→ Recorded information

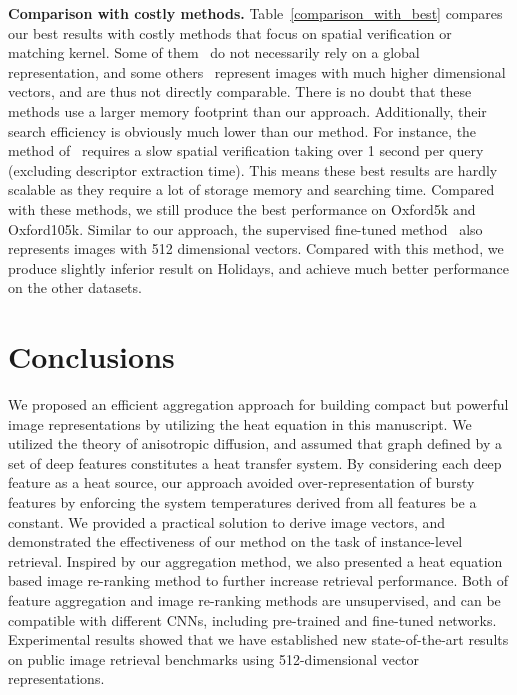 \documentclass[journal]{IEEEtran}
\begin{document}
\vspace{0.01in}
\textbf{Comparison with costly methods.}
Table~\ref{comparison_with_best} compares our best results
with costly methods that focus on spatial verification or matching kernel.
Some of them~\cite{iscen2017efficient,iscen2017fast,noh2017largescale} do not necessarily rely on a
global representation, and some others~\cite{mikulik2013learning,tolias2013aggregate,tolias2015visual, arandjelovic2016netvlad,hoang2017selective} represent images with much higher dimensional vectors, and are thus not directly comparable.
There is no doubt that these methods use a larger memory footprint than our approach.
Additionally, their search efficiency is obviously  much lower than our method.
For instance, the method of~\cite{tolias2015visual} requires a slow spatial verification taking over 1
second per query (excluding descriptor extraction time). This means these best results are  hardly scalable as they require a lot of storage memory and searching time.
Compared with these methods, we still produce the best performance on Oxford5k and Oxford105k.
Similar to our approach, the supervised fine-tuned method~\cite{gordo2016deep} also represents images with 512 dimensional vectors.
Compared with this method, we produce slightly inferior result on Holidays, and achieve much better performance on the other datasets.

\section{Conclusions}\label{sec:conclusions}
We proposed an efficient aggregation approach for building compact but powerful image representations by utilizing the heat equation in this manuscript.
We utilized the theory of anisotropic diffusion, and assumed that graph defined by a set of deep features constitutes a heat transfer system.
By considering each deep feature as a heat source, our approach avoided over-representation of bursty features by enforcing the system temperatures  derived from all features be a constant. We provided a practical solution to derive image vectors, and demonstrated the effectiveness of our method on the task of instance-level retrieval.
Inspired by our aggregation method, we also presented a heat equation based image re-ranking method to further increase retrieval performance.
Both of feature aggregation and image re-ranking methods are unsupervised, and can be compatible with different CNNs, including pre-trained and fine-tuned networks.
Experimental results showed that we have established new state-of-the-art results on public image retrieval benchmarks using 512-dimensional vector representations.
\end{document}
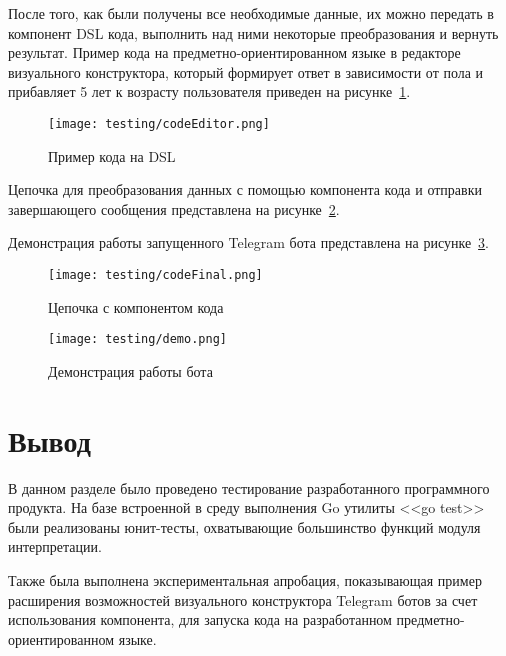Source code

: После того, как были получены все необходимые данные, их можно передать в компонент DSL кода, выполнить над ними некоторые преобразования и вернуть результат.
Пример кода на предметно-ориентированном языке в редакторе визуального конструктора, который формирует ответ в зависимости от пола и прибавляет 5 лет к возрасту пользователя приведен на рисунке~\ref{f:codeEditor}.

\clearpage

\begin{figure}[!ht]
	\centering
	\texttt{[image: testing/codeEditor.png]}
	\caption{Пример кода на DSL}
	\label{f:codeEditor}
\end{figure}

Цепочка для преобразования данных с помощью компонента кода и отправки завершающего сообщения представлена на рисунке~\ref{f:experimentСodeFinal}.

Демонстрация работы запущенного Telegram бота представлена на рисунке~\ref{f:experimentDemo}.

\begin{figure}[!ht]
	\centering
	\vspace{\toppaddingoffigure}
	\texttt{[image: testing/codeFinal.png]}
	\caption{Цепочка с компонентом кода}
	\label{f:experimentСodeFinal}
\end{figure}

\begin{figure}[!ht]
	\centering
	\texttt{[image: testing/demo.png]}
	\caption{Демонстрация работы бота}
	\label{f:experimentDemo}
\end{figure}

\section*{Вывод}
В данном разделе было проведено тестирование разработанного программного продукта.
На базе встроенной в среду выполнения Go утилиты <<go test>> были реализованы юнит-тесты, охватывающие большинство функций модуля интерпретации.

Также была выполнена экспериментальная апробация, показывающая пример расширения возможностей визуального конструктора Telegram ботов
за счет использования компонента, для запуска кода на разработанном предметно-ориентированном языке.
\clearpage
...
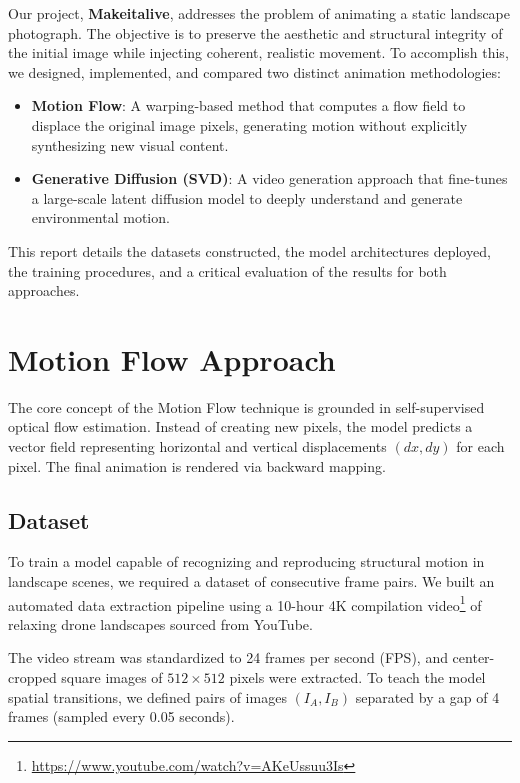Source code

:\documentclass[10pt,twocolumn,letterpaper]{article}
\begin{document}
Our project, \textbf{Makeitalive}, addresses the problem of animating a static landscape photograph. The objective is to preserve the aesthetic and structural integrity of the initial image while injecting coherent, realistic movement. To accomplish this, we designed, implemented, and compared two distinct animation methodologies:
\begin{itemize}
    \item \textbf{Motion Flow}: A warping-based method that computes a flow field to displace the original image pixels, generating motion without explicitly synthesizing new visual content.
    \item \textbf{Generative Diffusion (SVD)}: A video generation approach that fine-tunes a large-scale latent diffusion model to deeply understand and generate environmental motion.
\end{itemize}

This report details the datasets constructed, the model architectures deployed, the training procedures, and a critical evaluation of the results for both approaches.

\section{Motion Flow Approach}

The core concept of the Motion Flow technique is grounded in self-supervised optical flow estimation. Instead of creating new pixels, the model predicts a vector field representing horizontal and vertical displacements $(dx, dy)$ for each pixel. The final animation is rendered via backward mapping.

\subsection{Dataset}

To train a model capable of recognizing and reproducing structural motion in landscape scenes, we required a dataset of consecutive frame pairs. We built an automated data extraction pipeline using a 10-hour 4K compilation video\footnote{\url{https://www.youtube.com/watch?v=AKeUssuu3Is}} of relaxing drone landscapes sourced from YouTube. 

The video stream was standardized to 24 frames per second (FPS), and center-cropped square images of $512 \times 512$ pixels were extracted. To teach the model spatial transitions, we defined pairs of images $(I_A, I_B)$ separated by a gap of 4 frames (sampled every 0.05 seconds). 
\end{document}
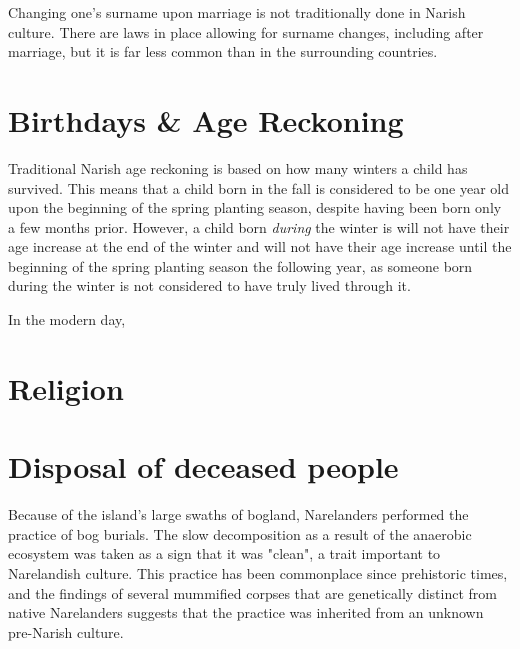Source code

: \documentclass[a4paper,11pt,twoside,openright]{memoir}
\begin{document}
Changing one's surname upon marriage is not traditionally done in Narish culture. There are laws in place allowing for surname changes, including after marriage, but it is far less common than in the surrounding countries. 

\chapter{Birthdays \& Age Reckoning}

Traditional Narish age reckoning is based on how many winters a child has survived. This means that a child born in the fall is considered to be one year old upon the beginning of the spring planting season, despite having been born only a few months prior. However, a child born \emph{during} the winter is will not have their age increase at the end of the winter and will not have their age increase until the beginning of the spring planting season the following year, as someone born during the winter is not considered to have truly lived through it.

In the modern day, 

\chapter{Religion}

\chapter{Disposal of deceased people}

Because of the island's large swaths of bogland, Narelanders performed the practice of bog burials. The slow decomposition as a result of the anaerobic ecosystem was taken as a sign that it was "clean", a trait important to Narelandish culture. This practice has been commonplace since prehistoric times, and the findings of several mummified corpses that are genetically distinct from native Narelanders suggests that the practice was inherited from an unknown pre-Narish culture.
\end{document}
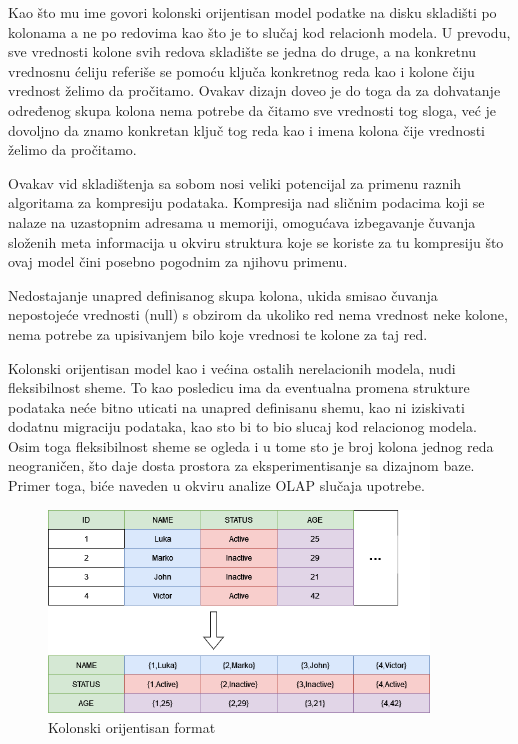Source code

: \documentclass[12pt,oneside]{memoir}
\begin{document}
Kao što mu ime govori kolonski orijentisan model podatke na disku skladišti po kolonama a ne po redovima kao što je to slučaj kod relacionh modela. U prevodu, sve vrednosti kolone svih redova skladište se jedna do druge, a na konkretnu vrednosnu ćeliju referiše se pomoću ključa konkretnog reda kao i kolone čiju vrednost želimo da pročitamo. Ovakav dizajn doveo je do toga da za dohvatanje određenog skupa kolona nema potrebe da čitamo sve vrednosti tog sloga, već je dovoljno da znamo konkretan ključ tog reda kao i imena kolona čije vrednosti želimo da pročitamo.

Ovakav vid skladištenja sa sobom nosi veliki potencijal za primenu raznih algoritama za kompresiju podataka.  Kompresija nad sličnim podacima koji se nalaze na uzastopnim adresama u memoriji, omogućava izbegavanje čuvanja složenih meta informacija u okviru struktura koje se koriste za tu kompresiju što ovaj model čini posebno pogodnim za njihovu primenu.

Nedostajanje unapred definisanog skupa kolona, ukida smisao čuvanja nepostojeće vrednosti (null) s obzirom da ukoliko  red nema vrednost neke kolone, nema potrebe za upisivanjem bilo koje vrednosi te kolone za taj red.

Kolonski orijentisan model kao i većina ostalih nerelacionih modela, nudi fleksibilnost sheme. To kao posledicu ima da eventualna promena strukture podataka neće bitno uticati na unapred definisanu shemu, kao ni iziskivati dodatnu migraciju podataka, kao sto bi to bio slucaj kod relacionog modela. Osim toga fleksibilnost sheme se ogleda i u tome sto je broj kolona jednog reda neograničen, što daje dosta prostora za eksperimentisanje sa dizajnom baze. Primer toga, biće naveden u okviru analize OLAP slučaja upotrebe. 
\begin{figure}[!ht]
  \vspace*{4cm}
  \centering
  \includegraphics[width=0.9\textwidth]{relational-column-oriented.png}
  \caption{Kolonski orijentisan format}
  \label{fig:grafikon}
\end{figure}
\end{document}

→ What you are asked to do
Scan the records for the string "diffusion" and show every line that contains it.

→ Output below
We utilized the theory of anisotropic diffusion, and assumed that graph defined by a set of deep features constitutes a heat transfer system.
    \item \textbf{Generative Diffusion (SVD)}: A video generation approach that fine-tunes a large-scale latent diffusion model to deeply understand and generate environmental motion.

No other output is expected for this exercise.